February 25, 2020
Third Point LLC (LSE: TPOU) ("Third Point"), a New York-based investment firm managing approximately $14 billion in assets and a holder of approximately 5% of the outstanding common shares of Prudential plc (LSE: PRU LN) today sent a letter to the Board of Directors of the Company, the full text of which is below.
February 24, 2020
The Board of Directors
1 Angel Court
London EC2R 7AG
Dear Members of the Board:
Third Point LLC is a $14 billion asset management firm that takes stakes in companies and seeks to work constructively with boards and management teams to increase growth, improve margins, and optimize capital allocation to promote the success of the companies in which we invest and drive long-term value for all stakeholders. While we applaud Prudential plc (the “Company”) for taking the initial step of separating its European operations into M&G plc, we believe that a more significant opportunity exists: separate the Company’s Asian and United States operations to increase investment in both businesses, optimize growth, and drive higher valuation.

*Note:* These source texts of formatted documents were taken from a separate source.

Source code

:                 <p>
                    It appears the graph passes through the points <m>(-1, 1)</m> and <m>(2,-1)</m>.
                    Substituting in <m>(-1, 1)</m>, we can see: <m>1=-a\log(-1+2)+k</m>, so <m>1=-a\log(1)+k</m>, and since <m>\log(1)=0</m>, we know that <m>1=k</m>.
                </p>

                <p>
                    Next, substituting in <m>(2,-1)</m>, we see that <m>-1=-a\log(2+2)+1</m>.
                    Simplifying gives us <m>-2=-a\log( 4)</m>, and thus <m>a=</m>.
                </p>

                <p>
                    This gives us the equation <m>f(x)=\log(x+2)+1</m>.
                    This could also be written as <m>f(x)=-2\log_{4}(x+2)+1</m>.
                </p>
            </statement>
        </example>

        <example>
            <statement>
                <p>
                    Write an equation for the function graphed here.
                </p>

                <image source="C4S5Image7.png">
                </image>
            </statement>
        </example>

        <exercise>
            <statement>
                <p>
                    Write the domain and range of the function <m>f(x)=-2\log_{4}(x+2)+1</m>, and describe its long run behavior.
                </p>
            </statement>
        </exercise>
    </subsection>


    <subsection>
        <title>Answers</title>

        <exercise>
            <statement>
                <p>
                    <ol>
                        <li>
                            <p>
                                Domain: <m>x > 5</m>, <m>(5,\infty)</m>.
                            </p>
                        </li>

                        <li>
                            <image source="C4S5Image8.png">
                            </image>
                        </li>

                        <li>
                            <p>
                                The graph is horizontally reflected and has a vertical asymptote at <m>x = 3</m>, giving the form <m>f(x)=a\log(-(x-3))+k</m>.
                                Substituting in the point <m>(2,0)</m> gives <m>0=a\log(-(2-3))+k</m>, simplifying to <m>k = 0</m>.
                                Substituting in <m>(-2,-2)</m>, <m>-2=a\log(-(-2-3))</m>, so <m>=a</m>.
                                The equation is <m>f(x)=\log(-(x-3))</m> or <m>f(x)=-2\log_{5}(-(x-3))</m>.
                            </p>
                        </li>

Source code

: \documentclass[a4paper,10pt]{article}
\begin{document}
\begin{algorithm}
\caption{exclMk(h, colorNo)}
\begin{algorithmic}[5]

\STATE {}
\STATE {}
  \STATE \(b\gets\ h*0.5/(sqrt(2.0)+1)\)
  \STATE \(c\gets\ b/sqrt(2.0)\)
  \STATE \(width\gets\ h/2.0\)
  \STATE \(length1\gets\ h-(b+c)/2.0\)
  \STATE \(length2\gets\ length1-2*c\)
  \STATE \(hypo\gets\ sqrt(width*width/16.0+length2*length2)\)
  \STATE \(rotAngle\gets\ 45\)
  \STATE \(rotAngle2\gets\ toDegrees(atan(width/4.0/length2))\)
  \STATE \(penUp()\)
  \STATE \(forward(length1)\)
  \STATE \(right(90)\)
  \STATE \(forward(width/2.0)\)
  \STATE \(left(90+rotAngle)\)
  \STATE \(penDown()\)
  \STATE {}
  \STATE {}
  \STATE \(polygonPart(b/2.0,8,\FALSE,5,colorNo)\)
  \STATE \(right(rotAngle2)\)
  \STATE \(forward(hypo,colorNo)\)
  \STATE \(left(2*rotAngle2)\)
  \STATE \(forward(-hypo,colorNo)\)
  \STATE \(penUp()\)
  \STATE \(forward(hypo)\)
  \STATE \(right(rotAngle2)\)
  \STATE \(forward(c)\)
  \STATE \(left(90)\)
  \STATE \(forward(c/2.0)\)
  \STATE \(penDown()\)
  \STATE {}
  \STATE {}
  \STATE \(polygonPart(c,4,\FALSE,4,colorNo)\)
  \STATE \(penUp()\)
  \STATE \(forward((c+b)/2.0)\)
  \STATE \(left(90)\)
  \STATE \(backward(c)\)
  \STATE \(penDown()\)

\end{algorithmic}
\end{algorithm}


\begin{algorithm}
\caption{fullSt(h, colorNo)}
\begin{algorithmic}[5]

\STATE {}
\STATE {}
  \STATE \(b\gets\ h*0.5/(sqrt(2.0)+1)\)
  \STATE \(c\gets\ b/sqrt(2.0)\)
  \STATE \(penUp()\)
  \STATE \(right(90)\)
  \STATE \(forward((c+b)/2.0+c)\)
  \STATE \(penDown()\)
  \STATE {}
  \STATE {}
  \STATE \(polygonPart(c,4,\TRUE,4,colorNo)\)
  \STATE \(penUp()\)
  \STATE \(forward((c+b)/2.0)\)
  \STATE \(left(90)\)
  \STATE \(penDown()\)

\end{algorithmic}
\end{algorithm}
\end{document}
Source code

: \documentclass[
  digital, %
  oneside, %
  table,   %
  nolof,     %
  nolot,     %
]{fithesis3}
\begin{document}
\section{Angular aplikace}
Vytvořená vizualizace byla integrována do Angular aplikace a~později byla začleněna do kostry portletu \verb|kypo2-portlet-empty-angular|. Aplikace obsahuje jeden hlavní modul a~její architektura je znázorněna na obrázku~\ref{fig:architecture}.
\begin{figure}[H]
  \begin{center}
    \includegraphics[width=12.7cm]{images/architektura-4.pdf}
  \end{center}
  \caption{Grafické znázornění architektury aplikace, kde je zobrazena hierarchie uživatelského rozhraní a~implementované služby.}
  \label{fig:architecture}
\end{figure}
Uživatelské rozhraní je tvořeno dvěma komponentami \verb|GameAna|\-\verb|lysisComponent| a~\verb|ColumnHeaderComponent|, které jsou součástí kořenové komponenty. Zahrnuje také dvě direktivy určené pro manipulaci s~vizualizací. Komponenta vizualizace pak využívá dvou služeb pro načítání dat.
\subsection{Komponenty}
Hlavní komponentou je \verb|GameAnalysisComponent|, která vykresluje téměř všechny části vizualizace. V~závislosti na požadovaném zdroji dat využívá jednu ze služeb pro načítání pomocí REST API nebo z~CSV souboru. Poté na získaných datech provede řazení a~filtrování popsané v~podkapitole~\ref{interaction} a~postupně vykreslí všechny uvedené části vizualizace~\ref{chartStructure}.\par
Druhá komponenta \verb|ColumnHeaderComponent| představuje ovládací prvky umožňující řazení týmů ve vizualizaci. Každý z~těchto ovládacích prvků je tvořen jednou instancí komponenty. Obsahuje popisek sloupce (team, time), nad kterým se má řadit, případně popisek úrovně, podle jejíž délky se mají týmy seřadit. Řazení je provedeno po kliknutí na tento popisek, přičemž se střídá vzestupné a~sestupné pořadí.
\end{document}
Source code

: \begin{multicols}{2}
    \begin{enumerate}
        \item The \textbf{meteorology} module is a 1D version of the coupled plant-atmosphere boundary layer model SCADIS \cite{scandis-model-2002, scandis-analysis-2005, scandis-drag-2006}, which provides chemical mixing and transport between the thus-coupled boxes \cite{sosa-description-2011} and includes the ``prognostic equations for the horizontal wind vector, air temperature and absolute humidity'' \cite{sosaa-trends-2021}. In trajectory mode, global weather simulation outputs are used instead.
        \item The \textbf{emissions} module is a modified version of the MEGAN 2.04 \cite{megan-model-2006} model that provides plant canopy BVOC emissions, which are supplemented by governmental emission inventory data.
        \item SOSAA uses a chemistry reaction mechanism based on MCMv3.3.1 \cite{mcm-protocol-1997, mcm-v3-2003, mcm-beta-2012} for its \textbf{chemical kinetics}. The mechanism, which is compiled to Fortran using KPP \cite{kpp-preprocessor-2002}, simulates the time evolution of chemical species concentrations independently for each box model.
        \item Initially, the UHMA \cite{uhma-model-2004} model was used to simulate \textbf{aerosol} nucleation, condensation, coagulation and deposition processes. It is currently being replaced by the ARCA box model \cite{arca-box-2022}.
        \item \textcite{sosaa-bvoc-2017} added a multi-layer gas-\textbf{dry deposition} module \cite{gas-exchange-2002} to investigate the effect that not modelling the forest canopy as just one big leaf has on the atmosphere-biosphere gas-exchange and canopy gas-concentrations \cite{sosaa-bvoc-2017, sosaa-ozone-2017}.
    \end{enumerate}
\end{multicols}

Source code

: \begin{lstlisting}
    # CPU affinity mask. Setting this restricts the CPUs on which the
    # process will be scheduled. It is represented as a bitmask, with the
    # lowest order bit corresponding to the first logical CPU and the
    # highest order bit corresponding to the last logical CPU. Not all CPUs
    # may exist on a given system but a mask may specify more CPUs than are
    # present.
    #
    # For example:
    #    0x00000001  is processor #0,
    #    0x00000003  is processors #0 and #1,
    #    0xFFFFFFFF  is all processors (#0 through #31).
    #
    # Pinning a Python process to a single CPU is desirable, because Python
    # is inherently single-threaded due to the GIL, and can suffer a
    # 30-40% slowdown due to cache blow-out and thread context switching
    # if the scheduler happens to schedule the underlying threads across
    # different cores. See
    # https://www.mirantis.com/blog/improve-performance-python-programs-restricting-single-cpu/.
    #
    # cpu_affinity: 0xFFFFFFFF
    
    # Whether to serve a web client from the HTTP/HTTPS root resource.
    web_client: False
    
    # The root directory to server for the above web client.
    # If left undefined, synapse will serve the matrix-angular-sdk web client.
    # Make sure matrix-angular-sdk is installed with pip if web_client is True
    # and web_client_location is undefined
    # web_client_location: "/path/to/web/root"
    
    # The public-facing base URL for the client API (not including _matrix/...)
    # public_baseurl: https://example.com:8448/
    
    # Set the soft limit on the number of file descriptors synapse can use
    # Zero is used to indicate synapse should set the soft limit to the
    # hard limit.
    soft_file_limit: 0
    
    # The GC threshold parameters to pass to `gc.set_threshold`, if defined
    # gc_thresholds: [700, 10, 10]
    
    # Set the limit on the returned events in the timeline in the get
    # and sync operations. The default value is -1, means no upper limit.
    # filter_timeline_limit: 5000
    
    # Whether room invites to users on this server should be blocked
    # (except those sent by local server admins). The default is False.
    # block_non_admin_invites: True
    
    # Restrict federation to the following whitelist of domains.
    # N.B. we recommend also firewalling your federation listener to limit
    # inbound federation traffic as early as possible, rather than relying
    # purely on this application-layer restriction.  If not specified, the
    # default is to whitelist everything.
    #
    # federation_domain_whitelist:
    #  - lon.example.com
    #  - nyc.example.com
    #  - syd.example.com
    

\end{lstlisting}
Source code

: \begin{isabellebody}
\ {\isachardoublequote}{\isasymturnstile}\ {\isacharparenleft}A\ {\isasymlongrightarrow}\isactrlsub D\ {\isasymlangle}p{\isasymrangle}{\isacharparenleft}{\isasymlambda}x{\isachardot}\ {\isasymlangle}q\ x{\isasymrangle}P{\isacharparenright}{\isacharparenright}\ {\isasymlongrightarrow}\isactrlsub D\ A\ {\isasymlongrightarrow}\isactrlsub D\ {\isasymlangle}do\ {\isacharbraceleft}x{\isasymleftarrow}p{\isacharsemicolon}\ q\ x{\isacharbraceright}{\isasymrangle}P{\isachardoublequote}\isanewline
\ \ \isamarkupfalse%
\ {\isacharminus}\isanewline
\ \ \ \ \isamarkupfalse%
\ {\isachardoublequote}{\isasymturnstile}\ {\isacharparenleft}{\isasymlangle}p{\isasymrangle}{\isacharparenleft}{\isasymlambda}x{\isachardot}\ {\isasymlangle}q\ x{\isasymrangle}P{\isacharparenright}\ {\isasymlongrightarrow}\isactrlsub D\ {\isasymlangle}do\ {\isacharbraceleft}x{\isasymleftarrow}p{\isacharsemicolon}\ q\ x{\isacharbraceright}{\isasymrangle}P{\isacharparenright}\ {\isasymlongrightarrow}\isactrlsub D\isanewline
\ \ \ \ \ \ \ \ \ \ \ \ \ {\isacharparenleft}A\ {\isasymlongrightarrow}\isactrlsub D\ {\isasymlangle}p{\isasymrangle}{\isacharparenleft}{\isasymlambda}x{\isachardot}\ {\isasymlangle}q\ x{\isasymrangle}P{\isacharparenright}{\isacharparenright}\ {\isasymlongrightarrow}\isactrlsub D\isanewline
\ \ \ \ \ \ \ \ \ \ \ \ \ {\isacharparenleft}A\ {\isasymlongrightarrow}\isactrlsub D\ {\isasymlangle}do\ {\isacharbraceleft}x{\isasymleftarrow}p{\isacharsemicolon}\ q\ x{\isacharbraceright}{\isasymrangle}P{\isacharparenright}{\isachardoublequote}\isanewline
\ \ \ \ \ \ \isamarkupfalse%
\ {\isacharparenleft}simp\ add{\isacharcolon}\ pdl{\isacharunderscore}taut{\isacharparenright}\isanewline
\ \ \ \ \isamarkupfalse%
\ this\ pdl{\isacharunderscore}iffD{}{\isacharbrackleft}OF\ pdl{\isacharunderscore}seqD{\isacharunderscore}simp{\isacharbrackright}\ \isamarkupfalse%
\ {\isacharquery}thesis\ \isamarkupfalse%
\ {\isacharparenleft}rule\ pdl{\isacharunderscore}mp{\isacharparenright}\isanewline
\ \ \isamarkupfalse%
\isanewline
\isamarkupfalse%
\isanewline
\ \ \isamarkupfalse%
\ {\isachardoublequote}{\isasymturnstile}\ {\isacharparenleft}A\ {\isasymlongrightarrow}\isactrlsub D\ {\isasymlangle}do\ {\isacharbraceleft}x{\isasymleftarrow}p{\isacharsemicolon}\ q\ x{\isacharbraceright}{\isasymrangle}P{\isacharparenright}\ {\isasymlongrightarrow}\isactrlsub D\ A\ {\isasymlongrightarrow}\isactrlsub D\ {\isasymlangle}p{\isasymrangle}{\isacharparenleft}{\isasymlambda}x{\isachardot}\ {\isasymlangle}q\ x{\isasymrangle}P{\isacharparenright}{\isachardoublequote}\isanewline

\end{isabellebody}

Accordingly, certain entities managed by Third Point (including funds, managed accounts, and a Special Purpose Vehicle raised to invest in Prudential plc) have collectively acquired shares directly and via derivative transactions representing an economic stake of just under 5%, making us the Company’s second largest shareholder. We hope to collaborate with you to effectuate these important changes as we are confident that the majority of Prudential plc’s holders will share our view on the structural and strategic initiatives outlined below.
Prudential plc’s two separately managed franchises, Prudential Corporation Asia (“PruAsia”) and Jackson National Life (“Jackson”), have distinct strengths but share no discernable benefit from being operated under the same corporate umbrella. PruAsia is a leading Pan-Asian insurance franchise with decades of structural growth potential driven by rising middle-class wealth in Asia and low penetration levels in health and protection insurance. Its financial track-record is also impressive, with operating profits compounding at 20% over the past 10 years, and ROEs consistently above 25% (despite under-investment in the business relative to its main peer, AIA). Jackson is a leading US-focused annuity writer with best-in-class distribution, high diversification by vintage, and its own impressive track record; a conservative hedging policy protected Jackson in 2008 and allowed the business to take significant market share following the financial crisis.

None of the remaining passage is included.